Actor and social activist Danny Glover participated a panel at the Saturday afternoon session of AFSA’s Triennial Convention where he was joined by civil rights activists and Algebra Project leaders Bob Moses and David Dennis.
Moses initiated discussion of the challenges facing the current educational landscape by recalling Dr. Bill Daggett’s assertion earlier in the convention that today’s landscape essentially makes educators curators for artifacts of a 20th century system that focused on literacy and writing, whereas computers in the current age raise the significance of quantitative literacy.
Bob Moses, who currently heads the Algebra Project, which uses mathematics as organizing tool for quality education for all children in America, noted that the difficulty educators face in changing the system is complicated a federal judge’s ruling Detroit asserting that there is no constitutional right to literacy.
Glover, who serves on the Algebra Project’s Board, worked in the Model Cities program before becoming noteworthy as an actor, “So education has always been in my scope of interests and advocacy,” adding that he is currently working with the Sanders Institute in Vermont on education issues and “the lack of social spending.”
‘Picking up the thread of Moses’ narrative, Glover asserted that since math literacy is a part of what, in a sense, makes up our citizenship, then we need to raise our voice to educate our children for full citizenship.”
To that end, Dennis, who grew up in a sharecropper family, explained that the Algebra Project is an outgrowth of the civil rights movement and a continuation of that movement.
“What we’re getting today is sharecropper education, and sharecropper work is pre-assigned. What your getting is an education that pre-assigns you to certain jobs.
“So, sharecropper education is alive and well,” he declared, “and the question is: what are we going to do about it? This is a political issue, so you [school leaders] need to go home and mobilize. It’s about saving public education.”
Dennis asserted that the overriding issue is: “What kind of America do we want to live in. Talk to parents. Go to school board meetings. Because we have to say, ‘America can’t be how it is right now.’”
Danny Glover averred that it’s often those at the bottom of society who come up with the most innovative ways to change what’s going on. “Collective bargaining,” he said, “was something that was un-thought of at one time.
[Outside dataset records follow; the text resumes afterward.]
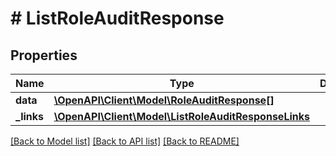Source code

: # # ListRoleAuditResponse

## Properties

Name | Type | Description | Notes
------------ | ------------- | ------------- | -------------
**data** | [**\OpenAPI\Client\Model\RoleAuditResponse[]**](RoleAuditResponse.md) |  |
**_links** | [**\OpenAPI\Client\Model\ListRoleAuditResponseLinks**](ListRoleAuditResponseLinks.md) |  |

[[Back to Model list]](../../README.md#models) [[Back to API list]](../../README.md#endpoints) [[Back to README]](../../README.md)
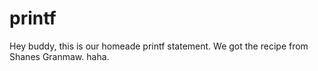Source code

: # printf

Hey buddy, this is our homeade printf statement. We got the recipe from Shanes Granmaw. haha.
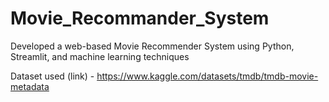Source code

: # Movie_Recommander_System
Developed a web-based Movie Recommender System using Python, Streamlit, and machine learning techniques

Dataset used (link) -  https://www.kaggle.com/datasets/tmdb/tmdb-movie-metadata
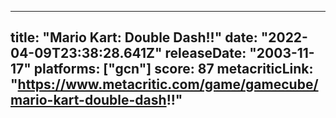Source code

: 
---
title: "Mario Kart: Double Dash!!"
date: "2022-04-09T23:38:28.641Z"
releaseDate: "2003-11-17"
platforms: ["gcn"]
score: 87
metacriticLink: "https://www.metacritic.com/game/gamecube/mario-kart-double-dash!!"
---
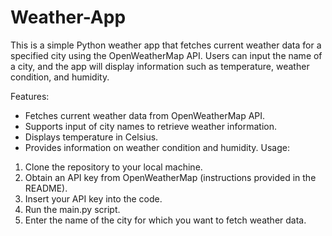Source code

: # Weather-App
This is a simple Python weather app that fetches current weather data for a specified city using the OpenWeatherMap API. Users can input the name of a city, and the app will display information such as temperature, weather condition, and humidity.

Features:

- Fetches current weather data from OpenWeatherMap API.
- Supports input of city names to retrieve weather information.
- Displays temperature in Celsius.
- Provides information on weather condition and humidity.
Usage:

1. Clone the repository to your local machine.
2. Obtain an API key from OpenWeatherMap (instructions provided in the README).
3. Insert your API key into the code.
4. Run the main.py script.
5. Enter the name of the city for which you want to fetch weather data.
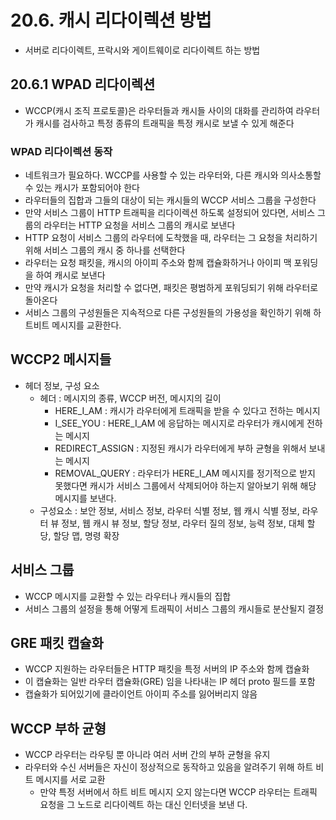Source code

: # 20.6. 캐시 리다이렉션 방법
- 서버로 리다이렉트, 프락시와 게이트웨이로 리다이렉트 하는 방법
## 20.6.1 WPAD 리다이렉션 

- WCCP(캐시 조직 프로토콜)은 라우터들과 캐시들 사이의 대화를 관리하여 라우터가 캐시를 검사하고 특정 종류의 트래픽을 특정 캐시로 보낼 수 있게 해준다

### WPAD 리다이렉션 동작 

- 네트워크가 필요하다. WCCP를 사용할 수 있는 라우터와, 다른 캐시와 의사소통할 수 있는 캐시가 포함되어야 한다
- 라우터들의 집합과 그들의 대상이 되는 캐시들의 WCCP 서비스 그룹을 구성한다
- 만약 서비스 그룹이 HTTP 트래픽을 리다이렉션 하도록 설정되어 있다면, 서비스 그룹의 라우터는 HTTP 요청을 서비스 그룹의 캐시로 보낸다
- HTTP 요청이 서비스 그룹의 라우터에 도착했을 때, 라우터는 그 요청을 처리하기 위해 서비스 그룹의 캐시 중 하나를 선택한다
- 라우터는 요청 패킷을, 캐시의 아이피 주소와 함께 캡슐화하거나 아이피 맥 포워딩을 하여 캐시로 보낸다
- 만약 캐시가 요청을 처리할 수 없다면, 패킷은 평범하게 포워딩되기 위해 라우터로 돌아온다
- 서비스 그룹의 구성원들은 지속적으로 다른 구성원들의 가용성을 확인하기 위해 하트비트 메시지를 교환한다.

## WCCP2 메시지들
- 헤더 정보, 구성 요소
  - 헤더 : 메시지의 종류, WCCP 버전, 메시지의 길이
     - HERE_I_AM : 캐시가 라우터에게 트래픽을 받을 수 있다고 전하는 메시지
    - I_SEE_YOU : HERE_I_AM 에 응답하는 메시지로 라우터가 캐시에게 전하는 메시지
    - REDIRECT_ASSIGN : 지정된 캐시가 라우터에게 부하 균형을 위해서 보내는 메시지
    - REMOVAL_QUERY : 라우터가 HERE_I_AM 메시지를 정기적으로 받지 못했다면 캐시가 서비스 그룹에서 삭제되어야 하는지 알아보기 위해 해당 메시지를 보낸다.
  - 구성요소 : 보안 정보, 서비스 정보, 라우터 식별 정보, 웹 캐시 식별 정보, 라우터 뷰 정보, 웹 캐시 뷰 정보, 할당 정보, 라우터 질의 정보, 능력 정보, 대체 할당, 할당 맵, 명령 확장

## 서비스 그룹
- WCCP 메시지를 교환할 수 있는 라우터나 캐시들의 집합
- 서비스 그룹의 설정을 통해 어떻게 트래픽이 서비스 그룹의 캐시들로 분산될지 결정

## GRE 패킷 캡슐화
- WCCP 지원하는 라우터들은 HTTP 패킷을 특정 서버의 IP 주소와 함께 캡슐화 
- 이 캡슐화는 일반 라우터 캡슐화(GRE) 임을 나타내는 IP 헤더 proto 필드를 포함
- 캡슐화가 되어있기에 클라이언트 아이피 주소를 잃어버리지 않음

## WCCP 부하 균형
- WCCP 라우터는 라우팅 뿐 아니라 여러 서버 간의 부하 균형을 유지
- 라우터와 수신 서버들은 자신이 정상적으로 동작하고 있음을 알려주기 위해 하트 비트 메시지를 서로 교환
  - 만약 특정 서버에서 하트 비트 메시지 오지 않는다면 WCCP 라우터는 트래픽 요청을 그 노드로 리다이렉트 하는 대신 인터넷을 보낸 다.
  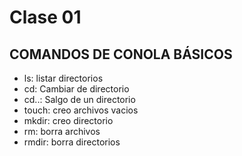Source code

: # Clase 01

## COMANDOS DE CONOLA BÁSICOS

* ls: listar directorios 
* cd: Cambiar de directorio 
* cd..: Salgo de un directorio
* touch: creo archivos vacios 
* mkdir: creo directorio
* rm: borra archivos
* rmdir: borra directorios
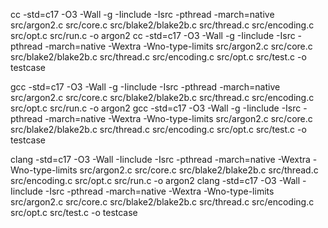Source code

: cc -std=c17 -O3 -Wall -g -Iinclude -Isrc -pthread -march=native  src/argon2.c src/core.c src/blake2/blake2b.c src/thread.c src/encoding.c src/opt.c src/run.c -o argon2
cc -std=c17 -O3 -Wall -g -Iinclude -Isrc -pthread -march=native  -Wextra -Wno-type-limits src/argon2.c src/core.c src/blake2/blake2b.c src/thread.c src/encoding.c src/opt.c src/test.c -o testcase

gcc -std=c17 -O3 -Wall -g -Iinclude -Isrc -pthread -march=native  src/argon2.c src/core.c src/blake2/blake2b.c src/thread.c src/encoding.c src/opt.c src/run.c -o argon2
gcc -std=c17 -O3 -Wall -g -Iinclude -Isrc -pthread -march=native  -Wextra -Wno-type-limits src/argon2.c src/core.c src/blake2/blake2b.c src/thread.c src/encoding.c src/opt.c src/test.c -o testcase


clang -std=c17 -O3 -Wall -Iinclude -Isrc -pthread -march=native  -Wextra -Wno-type-limits src/argon2.c src/core.c src/blake2/blake2b.c src/thread.c src/encoding.c src/opt.c src/run.c -o argon2
clang -std=c17 -O3 -Wall -Iinclude -Isrc -pthread -march=native  -Wextra -Wno-type-limits src/argon2.c src/core.c src/blake2/blake2b.c src/thread.c src/encoding.c src/opt.c src/test.c -o testcase
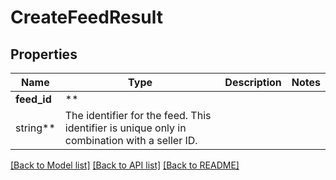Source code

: # CreateFeedResult

## Properties

Name | Type | Description | Notes
------------ | ------------- | ------------- | -------------
**feed_id** | **
string** | The identifier for the feed. This identifier is unique only in combination with a seller ID. |

[[Back to Model list]](../../README.md#documentation-for-models) [[Back to API list]](../../README.md#documentation-for-api-endpoints) [[Back to README]](../../README.md)


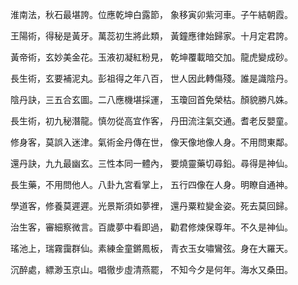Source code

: 淮南法，秋石最堪誇。位應乾坤白露節，
象移寅卯紫河車。子午結朝霞。

王陽術，得秘是黃牙。萬蕊初生將此類，
黃鐘應律始歸家。十月定君誇。

黃帝術，玄妙美金花。玉液初凝紅粉見，
乾坤覆載暗交加。龍虎變成砂。

長生術，玄要補泥丸。彭祖得之年八百，
世人因此轉傷殘。誰是識陰丹。

陰丹訣，三五合玄圖。二八應機堪採運，
玉瓊回首免榮枯。顏貌勝凡姝。

長生術，初九秘潛龍。慎勿從高宜作客，
丹田流注氣交通。耆老反嬰童。

修身客，莫誤入迷津。氣術金丹傳在世，
像天像地像人身。不用問東鄰。

還丹訣，九九最幽玄。三性本同一體內，
要燒靈藥切尋鉛。尋得是神仙。

長生藥，不用問他人。八卦九宮看掌上，
五行四像在人身。明瞭自通神。

學道客，修養莫遲遲。光景斯須如夢裡，
還丹粟粒變金姿。死去莫回歸。

治生客，審細察微言。百歲夢中看即過，
勸君修煉保尊年。不久是神仙。

瑤池上，瑞霧靄群仙。素練金童鏘鳳板，
青衣玉女嘯鸞弦。身在大羅天。

沉醉處，縹渺玉京山。唱徹步虛清燕罷，
不知今夕是何年。海水又桑田。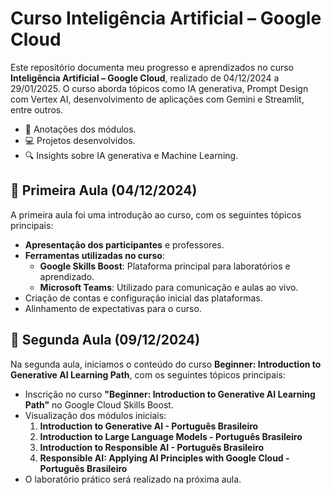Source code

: # Curso Inteligência Artificial – Google Cloud
Este repositório documenta meu progresso e aprendizados no curso **Inteligência Artificial – Google Cloud**, realizado de 04/12/2024 a 29/01/2025. O curso aborda tópicos como IA generativa, Prompt Design com Vertex AI, desenvolvimento de aplicações com Gemini e Streamlit, entre outros.
- 📘 Anotações dos módulos.
- 💻 Projetos desenvolvidos.
- 🔍 Insights sobre IA generativa e Machine Learning.

## 📝 Primeira Aula (04/12/2024)

A primeira aula foi uma introdução ao curso, com os seguintes tópicos principais:

- **Apresentação dos participantes** e professores.
- **Ferramentas utilizadas no curso**:
  - **Google Skills Boost**: Plataforma principal para laboratórios e aprendizado.
  - **Microsoft Teams**: Utilizado para comunicação e aulas ao vivo.
- Criação de contas e configuração inicial das plataformas.
- Alinhamento de expectativas para o curso.

## 📝 Segunda Aula (09/12/2024)

Na segunda aula, iniciamos o conteúdo do curso **Beginner: Introduction to Generative AI Learning Path**, com os seguintes tópicos principais:

- Inscrição no curso **"Beginner: Introduction to Generative AI Learning Path"** no Google Cloud Skills Boost.
- Visualização dos módulos iniciais:
  1. **Introduction to Generative AI - Português Brasileiro**
  2. **Introduction to Large Language Models - Português Brasileiro**
  3. **Introduction to Responsible AI - Português Brasileiro**
  4. **Responsible AI: Applying AI Principles with Google Cloud - Português Brasileiro**
- O laboratório prático será realizado na próxima aula.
The same with universal health care.:
Figure out in your own profession what can be done, he urged the delegates. “We’re not just about saving this city or this community, We’re about saving this country and what it’s all about.”
“The civil rights movement opened up an arena of the ‘rights of citizens‘ of the country to have a say in the nation’s affairs,” Dennis added. “We don’t have that force around education today.”
He recommended using the Preamble to the Constitution as a tool that you can used to organize around the idea of what it means to be a citizen of the country , since in matters of education we are only currently citizens of out respective state, rather than citizens of the country.
“We need help with this from school leaders,” Dennis insisted. “The teachers we can reach, but we have very little access to people like you. So we need to figure out how we as educators open the door so the voices of the unheard can be heard, because if we move the bottom quartile [of society], we move the entire country forward.
“The children who don’t have a voice are the sharecroppers of today. They say ‘It takes a village to raise a child.’ For these kids, there is no village. They’re living in places where there’s no community. They don’t even have access to their own history because it’s not taught in their schools. This is war against all of us. And when you think about it, that war is being controlled by the one percent at the top!”
Moses noted that when former U.S. Senator Lamar Alexander was workin in the Bush administration, he asked National Academy of Science to research the nation’s essential education needs. A report titled The Gathering Storm cited 10 top priorities, among them that the country should provide 10,000 more STEM teachers annually and more funding should be directed toward the underserved.
Both George W. Bush and Barack Obama rhetorically asserted the need for 10,000 and 100,000 more STEM teachers in their State of the Union addresses. Neither dedicated any money to these proposals in their budgets.
When the floor was opened for questions, a delegate who has worked in the Washington, DC system for 44 years rose to proclaim that she has worked for four different chancellors in the past nine years, all of whom she believes have been systematically punishing the students with testing, noting that “there’s a clear correlation between testing, curriculum, and privatization.
“What I am seeing –especially for the black students in our system,” she proclaimed, “is a curriculum that does not comport with critical thinking. It eliminates anything that prepares students for anything happening in the 21st century.”
Dave Dennis agreed: “These kids are being locked out,” he said emphatically.
Danny Glover asserted: “Privatization, in and of itself, undermines the public domain, same as in the privatization of the prisons. All in all, they’re attempts to redistribute income.”
“Whether the question is health care or education,” Glover added, “the issue has to be that they’re human rights. If we have 85 percent of our kids going on to college – [those advocating privatization] don’t want that, because they know that’s going to create all kinds problems for them. They want privatization because they really don’t want you having control over what’s said to kids in that public domain of education.”
Bob Moses affirmed Glover’s view. “We need to distinguish between privatization and individual agency,” he explained. “We have to install in students themselves the idea of agency in the Preamble. Have the students say the Preamble instead of the Pledge of Allegiance. Give it to them as a tool that puts them in the public space.”